• **Exercise**: The answer must consist of every line below that contains the word "magical".

(Working data begins)

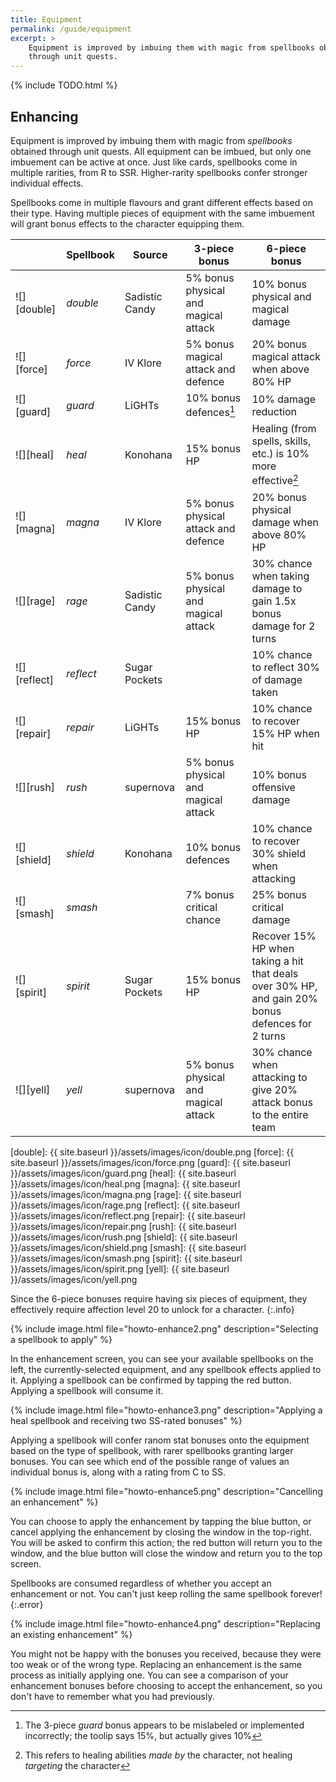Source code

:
 ```yaml
---
title: Equipment
permalink: /guide/equipment
excerpt: >
    Equipment is improved by imbuing them with magic from spellbooks obtained
    through unit quests.
---
```


{% include TODO.html %}
<!-- Include section on basics of equipment. -->

## Enhancing

Equipment is improved by imbuing them with magic from *spellbooks* obtained
through unit quests. All equipment can be imbued, but only one imbuement can be
active at once. Just like cards, spellbooks come in multiple rarities, from R to
SSR. Higher-rarity spellbooks confer stronger individual effects.

Spellbooks come in multiple flavours and grant different effects based on their
type.  Having multiple pieces of equipment with the same imbuement will grant
bonus effects to the character equipping them.

|              | Spellbook | Source         | 3-piece bonus                        | 6-piece bonus                                                                                    |
|--------------|-----------|----------------|--------------------------------------|--------------------------------------------------------------------------------------------------|
| ![][double]  | *double*  | Sadistic Candy | 5% bonus physical and magical attack | 10% bonus physical and magical damage                                                            |
| ![][force]   | *force*   | IV Klore       | 5% bonus magical attack and defence  | 20% bonus magical attack when above 80% HP                                                       |
| ![][guard]   | *guard*   | LiGHTs         | 10% bonus defences[^1]               | 10% damage reduction                                                                             |
| ![][heal]    | *heal*    | Konohana       | 15% bonus HP                         | Healing (from spells, skills, etc.) is 10% more effective[^2]                                    |
| ![][magna]   | *magna*   | IV Klore       | 5% bonus physical attack and defence | 20% bonus physical damage when above 80% HP                                                      |
| ![][rage]    | *rage*    | Sadistic Candy | 5% bonus physical and magical attack | 30% chance when taking damage to gain 1.5x bonus damage for 2 turns                              |
| ![][reflect] | *reflect* | Sugar Pockets  |                                      | 10% chance to reflect 30% of damage taken                                                        |
| ![][repair]  | *repair*  | LiGHTs         | 15% bonus HP                         | 10% chance to recover 15% HP when hit                                                            |
| ![][rush]    | *rush*    | supernova      | 5% bonus physical and magical attack | 10% bonus offensive damage                                                                       |
| ![][shield]  | *shield*  | Konohana       | 10% bonus defences                   | 10% chance to recover 30% shield when attacking                                                  |
| ![][smash]   | *smash*   |                | 7% bonus critical chance             | 25% bonus critical damage                                                                        |
| ![][spirit]  | *spirit*  | Sugar Pockets  | 15% bonus HP                         | Recover 15% HP when taking a hit that deals over 30% HP, and gain 20% bonus defences for 2 turns |
| ![][yell]    | *yell*    | supernova      | 5% bonus physical and magical attack | 30% chance when attacking to give 20% attack bonus to the entire team                            |

[double]: {{ site.baseurl }}/assets/images/icon/double.png
[force]: {{ site.baseurl }}/assets/images/icon/force.png
[guard]: {{ site.baseurl }}/assets/images/icon/guard.png
[heal]: {{ site.baseurl }}/assets/images/icon/heal.png
[magna]: {{ site.baseurl }}/assets/images/icon/magna.png
[rage]: {{ site.baseurl }}/assets/images/icon/rage.png
[reflect]: {{ site.baseurl }}/assets/images/icon/reflect.png
[repair]: {{ site.baseurl }}/assets/images/icon/repair.png
[rush]: {{ site.baseurl }}/assets/images/icon/rush.png
[shield]: {{ site.baseurl }}/assets/images/icon/shield.png
[smash]: {{ site.baseurl }}/assets/images/icon/smash.png
[spirit]: {{ site.baseurl }}/assets/images/icon/spirit.png
[yell]: {{ site.baseurl }}/assets/images/icon/yell.png

Since the 6-piece bonuses require having six pieces of equipment, they
effectively require affection level 20 to unlock for a character.
{:.info}

[^1]: The 3-piece *guard* bonus appears to be mislabeled or implemented incorrectly; the toolip says 15%, but actually gives 10%
[^2]: This refers to healing abilities *made by* the character, not healing *targeting* the character

{% include image.html file="howto-enhance2.png" description="Selecting a spellbook to apply" %}

In the enhancement screen, you can see your available spellbooks on the left,
the currently-selected equipment, and any spellbook effects applied to it.
Applying a spellbook can be confirmed by tapping the red button. Applying a
spellbook will consume it.

{% include image.html file="howto-enhance3.png" description="Applying a heal spellbook and receiving two SS-rated bonuses" %}

Applying a spellbook will confer ranom stat bonuses onto the equipment based on
the type of spellbook, with rarer spellbooks granting larger bonuses. You can
see which end of the possible range of values an individual bonus is, along with
a rating from C to SS.

{% include image.html file="howto-enhance5.png" description="Cancelling an enhancement" %}

You can choose to apply the enhancement by tapping the blue button, or cancel
applying the enhancement by closing the window in the top-right. You will be
asked to confirm this action; the red button will return you to the window, and
the blue button will close the window and return you to the top screen.

Spellbooks are consumed regardless of whether you accept an enhancement or not. You can't just keep rolling the same spellbook forever!
{:.error}

{% include image.html file="howto-enhance4.png" description="Replacing an existing enhancement" %}

You might not be happy with the bonuses you received, because they were too weak
or of the wrong type. Replacing an enhancement is the same process as initially
applying one. You can see a comparison of your enhancement bonuses before
choosing to accept the enhancement, so you don't have to remember what you had
previously.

(Working data ends)

• **Reply to the exercise**:
| ![][double]  | *double*  | Sadistic Candy | 5% bonus physical and magical attack | 10% bonus physical and magical damage                                                            |
| ![][force]   | *force*   | IV Klore       | 5% bonus magical attack and defence  | 20% bonus magical attack when above 80% HP                                                       |
| ![][rage]    | *rage*    | Sadistic Candy | 5% bonus physical and magical attack | 30% chance when taking damage to gain 1.5x bonus damage for 2 turns                              |
| ![][rush]    | *rush*    | supernova      | 5% bonus physical and magical attack | 10% bonus offensive damage                                                                       |
| ![][yell]    | *yell*    | supernova      | 5% bonus physical and magical attack | 30% chance when attacking to give 20% attack bonus to the entire team                            |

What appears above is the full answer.